The question has emerged as the market has begun to examine the growth trajectory of QQ and WeChat. While QQ has entered a slow-growth phase, WeChat is on a roll, with a worldwide audience of 600 million-strong as of October 2013, according to state news agency Xinhua.
So, when Tencent came up with the latest figures on QQ, it put many investors at ease. More importantly, it shifted the focus back on the 15-year-old platform.
The numbers break down quite favorably – 200 million users at any given time, more than 70 percent on mobile phones. The figure is up 20 million from the end of December.
This reaffirms Tencent’s status as the predominant player in the mobile internet market and QQ’s stickiness as a killer app, with the potential to grow beyond social networking to an integrated business built on a captive market of 800 million users.
QQ’s continuing evolution from a popular social gaming platform has made it possible to introduce other services such as an online classroom. And its strong, cohesive brand has lent itself across its business, from music, e-commerce and app store to microblogging, video and other services.

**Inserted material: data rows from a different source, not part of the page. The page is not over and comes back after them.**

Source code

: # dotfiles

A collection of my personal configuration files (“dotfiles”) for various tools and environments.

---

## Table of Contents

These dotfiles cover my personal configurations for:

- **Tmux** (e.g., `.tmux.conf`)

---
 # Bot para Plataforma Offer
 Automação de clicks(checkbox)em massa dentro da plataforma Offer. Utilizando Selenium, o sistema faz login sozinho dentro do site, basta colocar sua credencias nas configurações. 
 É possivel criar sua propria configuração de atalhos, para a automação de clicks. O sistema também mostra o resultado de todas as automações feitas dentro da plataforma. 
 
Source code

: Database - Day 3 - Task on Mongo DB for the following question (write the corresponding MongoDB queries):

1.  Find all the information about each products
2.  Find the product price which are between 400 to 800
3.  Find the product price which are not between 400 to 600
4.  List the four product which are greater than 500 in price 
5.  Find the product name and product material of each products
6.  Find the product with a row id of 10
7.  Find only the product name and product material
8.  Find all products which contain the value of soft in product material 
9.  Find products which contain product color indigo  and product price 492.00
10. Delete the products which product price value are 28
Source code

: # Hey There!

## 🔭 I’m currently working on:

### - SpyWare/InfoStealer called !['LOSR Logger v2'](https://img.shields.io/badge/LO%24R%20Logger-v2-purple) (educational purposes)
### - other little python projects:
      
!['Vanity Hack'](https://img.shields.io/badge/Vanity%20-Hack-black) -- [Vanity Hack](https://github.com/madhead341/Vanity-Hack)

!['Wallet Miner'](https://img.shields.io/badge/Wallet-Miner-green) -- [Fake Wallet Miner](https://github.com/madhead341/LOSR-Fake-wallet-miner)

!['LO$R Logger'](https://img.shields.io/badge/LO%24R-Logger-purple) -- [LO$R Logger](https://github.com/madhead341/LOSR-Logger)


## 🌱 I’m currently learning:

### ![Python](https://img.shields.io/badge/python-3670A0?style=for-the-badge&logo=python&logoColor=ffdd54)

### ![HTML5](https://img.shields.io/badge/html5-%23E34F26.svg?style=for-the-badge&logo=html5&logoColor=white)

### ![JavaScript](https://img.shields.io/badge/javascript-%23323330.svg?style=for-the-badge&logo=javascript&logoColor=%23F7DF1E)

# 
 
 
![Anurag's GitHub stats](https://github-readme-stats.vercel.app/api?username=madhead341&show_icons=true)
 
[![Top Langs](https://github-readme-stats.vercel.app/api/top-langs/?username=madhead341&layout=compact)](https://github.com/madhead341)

By linking QQ to other Tencent platforms, the company is paving the way for success in online games and mobile internet applications in the mold of WeChat.
In fact, Tencent has definite ideas about an integrated future for QQ and WeChat. Pony Ma’s vision of that future is tied to growing QQ and WeChat together to explore different business streams.
With the ever increasing use of smartphones, people now spend less time on desktop computers. QQ could easily transform itself for mobile internet use by offering downloads to enhance the messaging experience.
The next step is no doubt monetization, which should provide a new revenue stream for Tencent. QQ’s group chat platform could target users with specific interests. In addition, QQ could partner with retailers such as coffee shops, helping drive online traffic to offline consumption.
An entire O2O (online-to-offline) ecosystem with social characteristics could emerge. Tencent could be a world unto itself.